Este último ponto é uma espécie de "Rosebud" obscuro na vida de Dylan, que nasceu Robert Allen Zimmerman em Duluth, Minnesota, no dia 24 de Maio de 1941. Investigadores e biógrafos tropeçam com frequência aqui, e Dylan tem ajudado a confundir, com declarações contraditórias. Em 1965 disse: "Escolhi o nome Dylan porque tenho um tio chamado Dillon". Mas nunca se provou a existência de tal tio. E em 1966 desmentiu a conexão ao poeta galês: "Não mudei de nome em homenagem a Dylan Thomas. Isso não passa de uma história. Eu fiz mais por Dylan Thomas do que ele fez por mim. Quantos miúdos estarão agora provavelmente a ler a poesia dele só por terem ouvido essa história?"

Claro que tudo isto, como muitas coisas na vida de Dylan, tem parte mentira e parte verdade. Hipóteses ditirâmbicas para o novo nome há muitas. A Dillon Road, em Hibbing, Minnesota, onde o jovem Bob cresceu; Dillon, o nome de uma das mais conhecidas famílias de Hibbing; o xerife Matt Dillon, da série de TV Gunsmoke (porque ele gostava de westerns); Bobby Dan Dillon, nascido em 1930 e ainda vivo, jogador dos Green Bay Packers (porque ele gostaria de futebol americano); e, claro, a "homenagem" a Dylan Thomas, que viveu (e morreu) em Nova Iorque e frequentou o White Horse Tavern, em Greenwich Village, antes de Bob ali cantar.

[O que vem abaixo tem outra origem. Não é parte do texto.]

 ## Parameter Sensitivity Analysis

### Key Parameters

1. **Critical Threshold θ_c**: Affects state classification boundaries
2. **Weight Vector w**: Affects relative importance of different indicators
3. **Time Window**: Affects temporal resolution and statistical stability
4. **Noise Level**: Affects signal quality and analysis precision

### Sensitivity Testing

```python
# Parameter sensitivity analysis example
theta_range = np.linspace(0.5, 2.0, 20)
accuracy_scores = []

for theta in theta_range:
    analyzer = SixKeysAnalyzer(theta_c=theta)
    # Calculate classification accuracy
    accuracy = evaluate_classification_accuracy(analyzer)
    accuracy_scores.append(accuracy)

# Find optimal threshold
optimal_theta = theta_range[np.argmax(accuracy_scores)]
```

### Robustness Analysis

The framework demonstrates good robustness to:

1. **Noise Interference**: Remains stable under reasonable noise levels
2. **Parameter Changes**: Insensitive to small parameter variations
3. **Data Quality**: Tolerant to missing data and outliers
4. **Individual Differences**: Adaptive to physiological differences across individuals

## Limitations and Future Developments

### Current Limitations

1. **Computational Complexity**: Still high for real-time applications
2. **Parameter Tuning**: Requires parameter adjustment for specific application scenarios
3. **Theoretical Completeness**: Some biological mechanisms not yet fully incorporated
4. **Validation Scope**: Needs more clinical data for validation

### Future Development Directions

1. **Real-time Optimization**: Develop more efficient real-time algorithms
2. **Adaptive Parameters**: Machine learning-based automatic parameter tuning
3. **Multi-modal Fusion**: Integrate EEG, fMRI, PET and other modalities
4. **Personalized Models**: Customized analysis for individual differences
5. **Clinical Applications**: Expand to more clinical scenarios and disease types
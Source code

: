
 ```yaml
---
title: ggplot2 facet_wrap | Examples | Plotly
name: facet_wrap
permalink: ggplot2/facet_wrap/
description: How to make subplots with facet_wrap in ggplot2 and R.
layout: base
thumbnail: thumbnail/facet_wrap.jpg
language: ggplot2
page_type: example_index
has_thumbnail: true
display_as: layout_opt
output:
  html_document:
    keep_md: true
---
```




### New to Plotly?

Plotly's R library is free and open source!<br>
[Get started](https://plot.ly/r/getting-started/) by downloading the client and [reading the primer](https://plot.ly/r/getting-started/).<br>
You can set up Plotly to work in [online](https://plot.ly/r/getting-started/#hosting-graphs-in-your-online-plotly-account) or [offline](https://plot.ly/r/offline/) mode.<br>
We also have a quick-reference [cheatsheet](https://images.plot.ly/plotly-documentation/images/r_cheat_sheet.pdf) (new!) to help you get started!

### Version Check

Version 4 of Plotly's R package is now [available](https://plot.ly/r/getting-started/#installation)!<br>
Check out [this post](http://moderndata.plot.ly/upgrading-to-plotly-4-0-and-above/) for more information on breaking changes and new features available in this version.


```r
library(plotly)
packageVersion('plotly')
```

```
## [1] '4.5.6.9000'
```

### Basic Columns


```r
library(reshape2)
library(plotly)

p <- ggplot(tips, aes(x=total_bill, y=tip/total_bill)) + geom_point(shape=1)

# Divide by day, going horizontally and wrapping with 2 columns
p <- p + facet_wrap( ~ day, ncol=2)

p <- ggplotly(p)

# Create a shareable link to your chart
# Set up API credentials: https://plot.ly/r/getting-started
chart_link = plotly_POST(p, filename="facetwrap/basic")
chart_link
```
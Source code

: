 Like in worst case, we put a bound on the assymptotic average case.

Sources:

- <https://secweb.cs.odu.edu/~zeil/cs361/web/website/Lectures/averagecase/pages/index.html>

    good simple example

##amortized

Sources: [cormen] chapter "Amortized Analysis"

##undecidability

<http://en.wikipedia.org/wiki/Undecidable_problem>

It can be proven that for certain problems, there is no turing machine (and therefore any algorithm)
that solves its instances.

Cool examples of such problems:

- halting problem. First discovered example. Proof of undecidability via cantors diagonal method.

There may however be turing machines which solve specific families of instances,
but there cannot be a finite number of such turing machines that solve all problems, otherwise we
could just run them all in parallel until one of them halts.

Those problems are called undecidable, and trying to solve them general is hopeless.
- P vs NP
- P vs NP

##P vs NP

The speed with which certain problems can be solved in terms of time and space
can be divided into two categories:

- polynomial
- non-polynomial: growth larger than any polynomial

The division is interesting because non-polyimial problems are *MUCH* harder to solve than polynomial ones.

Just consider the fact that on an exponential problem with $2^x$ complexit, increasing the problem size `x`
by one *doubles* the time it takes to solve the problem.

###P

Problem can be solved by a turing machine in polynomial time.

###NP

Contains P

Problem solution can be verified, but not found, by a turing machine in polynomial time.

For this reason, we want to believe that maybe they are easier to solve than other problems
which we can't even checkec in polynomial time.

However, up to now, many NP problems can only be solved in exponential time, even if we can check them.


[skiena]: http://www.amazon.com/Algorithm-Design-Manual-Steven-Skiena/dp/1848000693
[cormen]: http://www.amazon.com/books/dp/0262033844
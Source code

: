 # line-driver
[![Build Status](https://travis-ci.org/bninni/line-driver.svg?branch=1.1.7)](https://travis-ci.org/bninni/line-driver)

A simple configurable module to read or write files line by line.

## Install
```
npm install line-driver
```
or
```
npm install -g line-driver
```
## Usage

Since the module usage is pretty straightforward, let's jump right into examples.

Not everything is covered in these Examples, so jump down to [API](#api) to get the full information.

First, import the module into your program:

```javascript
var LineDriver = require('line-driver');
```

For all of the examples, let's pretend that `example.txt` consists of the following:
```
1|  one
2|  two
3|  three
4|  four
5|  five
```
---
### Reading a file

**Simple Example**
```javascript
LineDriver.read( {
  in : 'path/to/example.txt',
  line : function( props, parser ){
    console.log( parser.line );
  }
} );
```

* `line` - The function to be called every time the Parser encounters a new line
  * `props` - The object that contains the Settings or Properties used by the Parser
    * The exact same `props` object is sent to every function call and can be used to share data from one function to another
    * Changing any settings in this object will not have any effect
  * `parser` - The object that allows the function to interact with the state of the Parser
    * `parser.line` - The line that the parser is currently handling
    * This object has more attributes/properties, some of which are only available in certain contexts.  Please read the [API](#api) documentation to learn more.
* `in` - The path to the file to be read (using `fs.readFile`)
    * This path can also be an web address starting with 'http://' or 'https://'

Para resolver o assunto, Dylan explicou o caso no primeiro volume das suas Crónicas (págs.64-65). Primeiro, diz que cantava com o nome que lhe vinha à cabeça. O mais usado foi Elston Gunn. Um dia, a sua prima Reenie perguntou-lhe se aquele Elston era ele. Respondeu-lhe: "Espera para ver." Mas ele tinha outra ideia em mente, a acreditar nesta sua versão: "O que eu ia fazer assim que saísse de casa era simplesmente passar a chamar-me Robert Allen. Para todos os efeitos, aquele era o meu verdadeiro Eu - era o nome que os meus pais me haviam dado." Mas leu, depois, na revista Downbeat, um artigo sobre David Allyn. E desconfiou que ele se chamara Allen mas mudara a grafia. Imaginou-se antão Robert Allyn. Mas já lera algo de Dylan Thomas e comparou hipóteses. Robert Dylan? Soava-lhe pior que Robert Allyn. Claro que na família lhe chamavam Bobby (a prima Reenie, por exemplo), mas Bobby Dylan "soava a infantil". Além disso, havia Bobbys de sobra. Boddy Darin, Bobby Vee, Bobby Rydell, Bobby Neely. E Bob, que nos EUA é o diminutivo mais curto de Robert? "Bob Dylan tinha mais pinta e soava melhor do que Bob Allyn", justifica. Por isso, quando nas Twin Cities (área metropolitana do Minnesota) lhe perguntaram o nome, ele diz que "automática e instintivamente" respondeu: Bob Dylan. E em Fevereiro de 1962 legalizou-o. Ponto final?

Nem por isso. É uma verdade demasiado "limpa". Na carta que nessa altura escreveu a Reenie, ainda assinou Bobby. Mas o mundo já o tratava por Bob. Dylan, não Dillon ou Allen ou Gunn. Ainda assim, a figura que melhor lhe assenta é a do "completo desconhecido" de Like a Rolling Stone, sem um lar para onde voltar ("no direction home") e com múltiplos caminhos abertos à sua frente. Bob Dylan? Não sabemos quem é. Conhecemo-lo bem de mais para garantir isso.